Wastewater Treatment: Why Monitoring Wet Wells Is Crucial to Staying Compliant with NFPA Code 820

Wet Wells in Wastewater Treatment Plants
Dirty, hazardous jobs are all in a day’s work for wastewater treatment plants. But just because odors and hazards are commonplace, doesn’t mean safety and facilities managers get a pass on prioritizing worker safety. Of course, safety must be taken seriously by limiting worker exposure to hydrogen sulfide (H2S), methane (CH4), carbon monoxide (CO), and other hazardous gases. But is your facility doing everything it can to ensure compliance with NFPA Code 820? Specifically, is it effectively monitoring wet wells for potentially lethal (and often invisible) combustible gases?

What are wet wells?

Pump stations are home to wet wells, which are large, open holding tanks in which wastewater is pumped from municipal sewer lines and held prior to treatment. It is here that heavier solids are left to sink to the bottom while lighter solids float to the top for removal before the remaining wastewater is pumped for secondary treatment.

Naturally occurring combustible and toxic gases are ever present in varying quantities during this process. Though typically invisible, these gases can emit a pungent or “rotten egg” odor that’s often deceiving in terms of their potentially lethal nature for both combustibility and toxicity.
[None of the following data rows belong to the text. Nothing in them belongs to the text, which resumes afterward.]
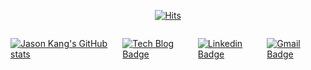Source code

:   <div align=center>

  [![Hits](https://hits.seeyoufarm.com/api/count/incr/badge.svg?url=https%3A%2F%2Fgithub.com%2Fjasonkang14&count_bg=%2379C83D&title_bg=%23555555&icon=&icon_color=%23E7E7E7&title=hits&edge_flat=false)](https://hits.seeyoufarm.com)

  </div>
  
  <div style="display:flex">
  
  [![Jason Kang's GitHub stats](https://github-readme-stats.vercel.app/api?username=jasonkang14)](https://github.com/anuraghazra/github-readme-stats)

 [![Tech Blog Badge](http://img.shields.io/badge/-Tech%20blog-black?style=flat-square&logo=medium&link=https://medium.com/@jasonkang14)](https://medium.com/@jasonkang14/)
	
  [![Linkedin Badge](https://img.shields.io/badge/-LinkedIn-blue?style=flat-square&logo=Linkedin&logoColor=white&link=https://www.linkedin.com/in/byeongjinkang/)](https://www.linkedin.com/in/byeongjinkang/)
	
  [![Gmail Badge](https://img.shields.io/badge/Gmail-d14836?style=flat-square&logo=Gmail&logoColor=white&link=mailto:jasonkang14@gmail.com)](mailto:jasonkang14@gmail.com)
</div>
	
<!--
**jasonkang14/jasonkang14** is a ✨ _special_ ✨ repository because its `README.md` (this file) appears on your GitHub profile.

Here are some ideas to get you started:

- 🔭 I’m currently working on ...
- 🌱 I’m currently learning ...
- 👯 I’m looking to collaborate on ...
- 🤔 I’m looking for help with ...
- 💬 Ask me about ...
- 📫 How to reach me: ...
- 😄 Pronouns: ...
- ⚡ Fun fact: ...
-->
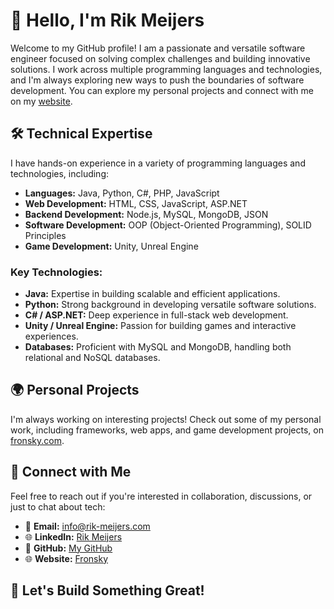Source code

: # 👋 Hello, I'm Rik Meijers

Welcome to my GitHub profile! I am a passionate and versatile software engineer focused on solving complex challenges and building innovative solutions. I work across multiple programming languages and technologies, and I'm always exploring new ways to push the boundaries of software development. You can explore my personal projects and connect with me on my [website](https://fronsky.com).

## 🛠️ Technical Expertise

I have hands-on experience in a variety of programming languages and technologies, including:

- **Languages:** Java, Python, C#, PHP, JavaScript
- **Web Development:** HTML, CSS, JavaScript, ASP.NET
- **Backend Development:** Node.js, MySQL, MongoDB, JSON
- **Software Development:** OOP (Object-Oriented Programming), SOLID Principles
- **Game Development:** Unity, Unreal Engine

### Key Technologies:
- **Java:** Expertise in building scalable and efficient applications.
- **Python:** Strong background in developing versatile software solutions.
- **C# / ASP.NET:** Deep experience in full-stack web development.
- **Unity / Unreal Engine:** Passion for building games and interactive experiences.
- **Databases:** Proficient with MySQL and MongoDB, handling both relational and NoSQL databases.

## 🌍 Personal Projects

I'm always working on interesting projects! Check out some of my personal work, including frameworks, web apps, and game development projects, on [fronsky.com](https://fronsky.com/).

## 💼 Connect with Me

Feel free to reach out if you're interested in collaboration, discussions, or just to chat about tech:

- 📧 **Email:** [info@rik-meijers.com](mailto:info@rik-meijers.com)
- 🌐 **LinkedIn:** [Rik Meijers](https://www.linkedin.com/in/rikmeijers/)
- 🐙 **GitHub:** [My GitHub](https://github.com/rikmeijers)
- 🌐 **Website:** [Fronsky](https://fronsky.com)

## 🚀 Let's Build Something Great!
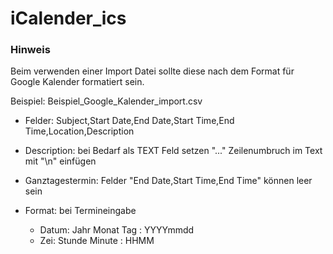 # iCalender_ics

### Hinweis

Beim verwenden einer Import Datei sollte diese nach dem Format für
Google Kalender formatiert sein.

Beispiel: Beispiel_Google_Kalender_import.csv


 * Felder: Subject,Start Date,End Date,Start Time,End Time,Location,Description

 * Description: bei Bedarf als TEXT Feld setzen "..." 
             Zeilenumbruch im Text mit "\n" einfügen

 * Ganztagestermin: Felder "End Date,Start Time,End Time" können leer sein



  * Format: bei Termineingabe
    * Datum:   Jahr Monat Tag : YYYYmmdd
    * Zei:     Stunde Minute  : HHMM

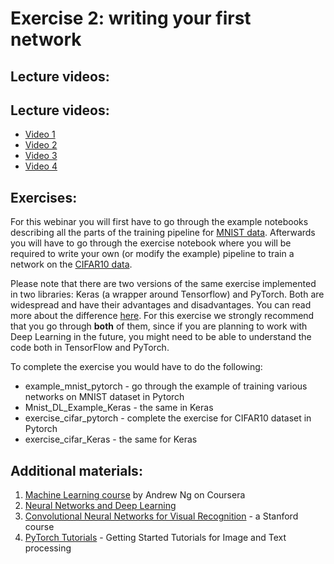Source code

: # Exercise 2: writing your first network

## Lecture videos:

## Lecture videos:

 * [Video 1](https://youtu.be/VFUckhnT8oM)
 * [Video 2](https://youtu.be/QpP7X8t0QVk)
 * [Video 3](https://youtu.be/tbMxbwO80qk)
 * [Video 4](https://youtu.be/K2fY8zUOO-U)
 

## Exercises:

For this webinar you will first have to go through the example notebooks describing all the parts of the training pipeline for [MNIST data](https://en.wikipedia.org/wiki/MNIST_database). Afterwards you will have to go through the exercise notebook where you will be required to write your own (or modify the example) pipeline to train a network on the [CIFAR10 data](https://www.cs.toronto.edu/~kriz/cifar.html). 

Please note that there are two versions of the same exercise implemented in two libraries: Keras (a wrapper around Tensorflow) and PyTorch. Both are widespread and have their advantages and disadvantages. You can read more about the difference [here](https://thegradient.pub/state-of-ml-frameworks-2019-pytorch-dominates-research-tensorflow-dominates-industry/). For this exercise we strongly recommend that you go through __both__ of them, since if you are planning to work with Deep Learning in the future, you might need to be able to understand the code both in TensorFlow and PyTorch.

To complete the exercise you would have to do the following:

* example_mnist_pytorch - go through the example of training various networks on MNIST dataset in Pytorch
* Mnist_DL_Example_Keras - the same in Keras
* exercise_cifar_pytorch - complete the exercise for CIFAR10 dataset in Pytorch
* exercise_cifar_Keras - the same for Keras

## Additional materials:
1. [Machine Learning course](https://www.coursera.org/learn/machine-learning) by Andrew Ng on Coursera
2. [Neural Networks and Deep Learning](http://neuralnetworksanddeeplearning.com/index.html)
3. [Convolutional Neural Networks for Visual Recognition](http://cs231n.stanford.edu/syllabus.html) - a Stanford course
4. [PyTorch Tutorials](https://pytorch.org/tutorials/) - Getting Started Tutorials for Image and Text processing
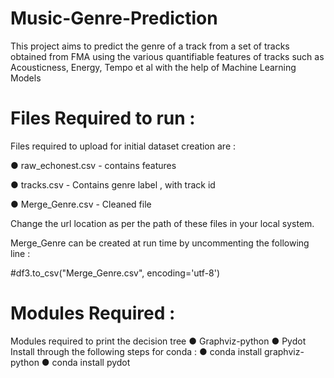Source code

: # Music-Genre-Prediction
This project aims to predict the genre of a track from a set of tracks obtained from FMA using the various quantifiable features of tracks such as Acousticness, Energy, Tempo et al with the help of Machine Learning Models

# Files Required to run :
Files required to upload for initial dataset creation are :

● raw_echonest.csv - contains features

● tracks.csv - Contains genre label , with track id

● Merge_Genre.csv - Cleaned file

Change the url location as per the path of these files in your local system.

Merge_Genre can be created at run time by uncommenting the following line :

#df3.to_csv("Merge_Genre.csv", encoding='utf-8')

# Modules Required :
Modules required to print the decision tree
● Graphviz-python
● Pydot
Install through the following steps for conda :
● conda install graphviz-python
● conda install pydot


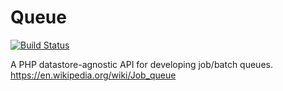 # Queue

[![Build Status](https://travis-ci.org/connordavison/queue.svg?branch=master)](https://travis-ci.org/connordavison/queue)

A PHP datastore-agnostic API for developing job/batch queues. https://en.wikipedia.org/wiki/Job_queue
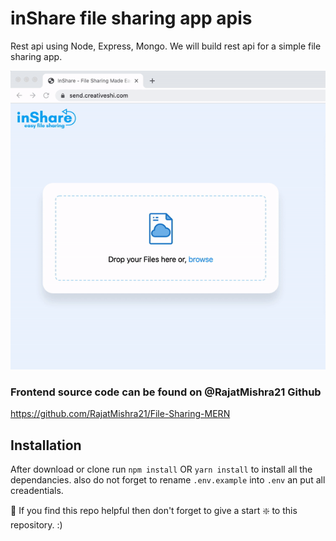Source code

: # inShare file sharing app apis

Rest api using Node, Express, Mongo.
We will build rest api for a simple file sharing app. 

![demo gif](https://github.com/RajatMishra21/File-Sharing-MERN/blob/main/readme/inshare%20demo.gif)

### Frontend source code can be found on @RajatMishra21 Github
https://github.com/RajatMishra21/File-Sharing-MERN


## Installation 
After download or clone run `npm install` OR `yarn install` to install all the dependancies.
also do not forget to rename `.env.example` into `.env` an put all creadentials.

🙏 If you find this repo helpful then don't forget to give a start ❇️ to this repository. :)
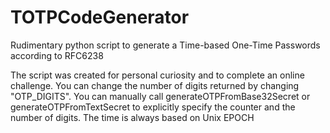 # TOTPCodeGenerator
Rudimentary python script to generate a Time-based One-Time Passwords according to RFC6238

The script was created for personal curiosity and to complete an online challenge.
You can change the number of digits returned by changing "OTP_DIGITS".
You can manually call generateOTPFromBase32Secret or generateOTPFromTextSecret to explicitly specify the counter and the number of digits.
The time is always based on Unix EPOCH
Combustible and toxic gas detectors can be used to alert system operators whenever the intensity of these noxious gases intensify to the point of being a serious fire hazard or respiratory threat to workers.

Additionally, the wet wells environment also holds the potential to create oxygen (O2) deficiency conditions, especially in confined spaces; yet another reason to employ fixed gas detectors within these areas.

Non-Compliance Issue

NFPA Code 820 is a standard for fire protection in wastewater treatment and collection facilities, including pumping stations, chemical- and sludge-handling facilities, and ancillary structures. The standard is designed to protect life, property, operations, and the environment from fire and explosion hazards.

At a minimum, NFPA 820 requirements include:

    • Reducing or eliminating the effects of a fire or explosion
    • Maintaining the structural integrity
    • Controlling flame spread and smoke generation
    • Preventing the release of toxic products of combustion
    • Ensuring serviceability and operation of the facility

The standard specifically calls out three separate process areas related to combustible gases:

    1. Collection Areas
    2. Liquid Streams
    3. Solids Treatment

Wet well monitoring falls under the Liquid Streams process area of the standard. In general, the standard for this process area requires a variety of fire protection materials, including a combustible gas detection (CGD) system. Please see the current edition of NFPA 820 for the exact details for combustible gas detection monitoring, including the Liquid Streams process area of the standard.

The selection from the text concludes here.